Almost all aspects in our society are affected by the legal system from buying a home to crossing the street. Lawyers outline the moral fiber of this legal system by linking it to society in various manners; holding positions of great responsibility and are obliged to follow to a firm code of ethics.

Lawyers perform as both advocates by representing one party in criminal and civil trials and present evidence and argue in court to support their client. They act as advisors to counsel their clients about their legal rights and obligations and suggest certain courses of action in business and personal matters.


Trial lawyers conduct research, interview clients and witnesses and handle other details in preparation for a trial.

Environmental lawyers represent interest groups, waste disposal companies or construction firms in their dealings with the Environmental Protection agency and other Federal and State agencies and help clients prepare and file for licenses and applications for approval.

Intellectual property lawyers help to protect clients’ claims to copyrights, artwork under contract, product designs and computer programs.

Lawyers dealing with insurance lawyers advise insurance companies about the legality of insurance transactions, guiding the company in drafting insurance policies that conform to the law, protect the companies from unwarranted claims and review the claims and represent the companies in court.

Criminal lawyers represent individuals who have been charged with crimes and argue their cases in courts of law.

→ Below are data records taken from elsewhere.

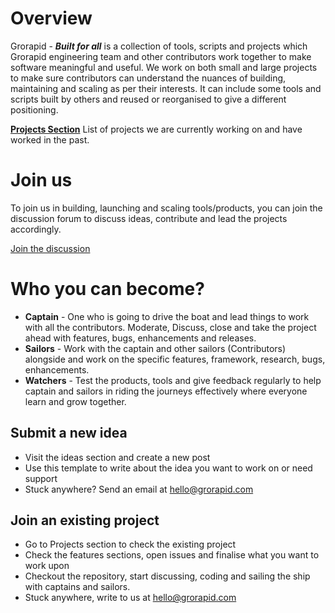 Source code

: # Overview

Grorapid  - ***Built for all*** is a collection of tools, scripts and projects which Grorapid engineering team and other contributors work together to make software meaningful and useful. We work on both small and large projects to make sure contributors can understand the nuances of building, maintaining and scaling as per their interests.
It can include some tools and scripts built by others and reused or reorganised to give a different positioning.

**[Projects Section](https://github.com/grorapid/built-for-all/projects)**
List of projects we are currently working on and have worked in the past.

# Join us
To join us in building, launching and scaling tools/products, you can join the discussion forum to discuss ideas, contribute and lead the projects accordingly.

[Join the discussion](https://github.com/grorapid/built-for-all/discussions)

# Who you can become? 

 - **Captain** - One who is going to drive the boat and lead things to work with all the contributors. Moderate, Discuss, close and take the project ahead with features, bugs, enhancements and releases.
 - **Sailors** - Work with the captain and other sailors (Contributors) alongside and work on the specific features, framework, research, bugs, enhancements.
 - **Watchers** - Test the products, tools and give feedback regularly to help captain and sailors in riding the journeys effectively where everyone learn and grow together.

## Submit a new idea

 - Visit the ideas section and create a new post
 - Use this template to write about the idea you want to work on or need support
 - Stuck anywhere? Send an email at hello@grorapid.com

## Join an existing project

 - Go to Projects section to check the existing project
 - Check the features sections, open issues and finalise what you want to work upon
 - Checkout the repository, start discussing, coding and sailing the ship with captains and sailors.
 - Stuck anywhere, write to us at hello@grorapid.com
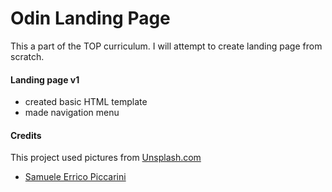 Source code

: # Odin Landing Page

This a part of the TOP curriculum. I will attempt to create landing page from scratch.

#### Landing page v1
- created basic HTML template
- made navigation menu

#### Credits
This project used pictures from [Unsplash.com](https://unsplash.com/)
- [Samuele Errico Piccarini](https://unsplash.com/@samuele_piccarini) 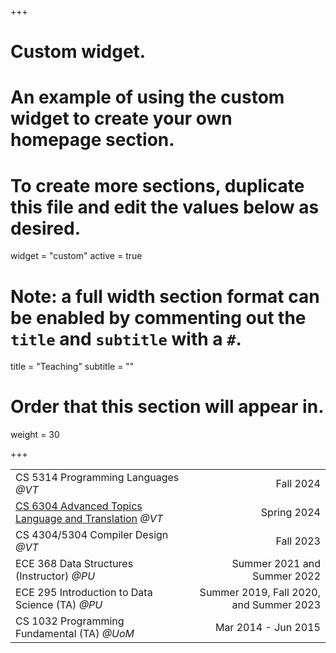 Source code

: +++
# Custom widget.
# An example of using the custom widget to create your own homepage section.
# To create more sections, duplicate this file and edit the values below as desired.
widget = "custom"
active = true

# Note: a full width section format can be enabled by commenting out the `title` and `subtitle` with a `#`.
title = "Teaching"
subtitle = ""

# Order that this section will appear in.
weight = 30

+++

| | |
|:--|--:|
| CS 5314 Programming Languages _@VT_ | Fall 2024 |
|[CS 6304 Advanced Topics Language and Translation](https://kirshanthans.github.io/cs6304) _@VT_ | Spring 2024 |
|CS 4304/5304 Compiler Design _@VT_| Fall 2023 |
|ECE 368 Data Structures (Instructor) _@PU_| Summer 2021 and Summer 2022|
|ECE 295 Introduction to Data Science (TA) _@PU_| Summer 2019, Fall 2020, and Summer 2023|
|CS 1032 Programming Fundamental (TA) _@UoM_| Mar 2014 - Jun 2015| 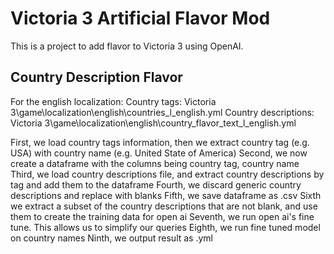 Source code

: # Victoria 3 Artificial Flavor Mod

This is a project to add flavor to Victoria 3 using OpenAI.

## Country Description Flavor

For the english localization:
Country tags:
Victoria 3\game\localization\english\countries_l_english.yml
Country descriptions:
Victoria 3\game\localization\english\country_flavor_text_l_english.yml

First, we load country tags information, then we extract country tag (e.g. USA) with country name (e.g. United State of America)
Second, we now create a dataframe with the columns being country tag, country name
Third, we load country descriptions file, and extract country descriptions by tag and add them to the dataframe
Fourth, we discard generic country descriptions and replace with blanks
Fifth, we save dataframe as .csv
Sixth we extract a subset of the country descriptions that are not blank, and use them to create the training data for open ai
Seventh, we run open ai's fine tune. This allows us to simplify our queries
Eighth, we run fine tuned model on country names
Ninth, we output result as .yml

Attorneys dealing with civil law help clients with litigation, wills, trusts, contracts, mortgages, titles and leases.

A house counsel is dealing with a corporation and advises the company concerning legal issues related to its business activities such as patents, government regulations, contracts with other companies, property interests, or collective-bargaining agreements with union Employment

Government lawyers work for State attorneys general, prosecutors and public defenders in criminal courts, also help develop programs, draft and interpret laws and legislation, establish enforcement procedures and argue civil and criminal cases on behalf of the government.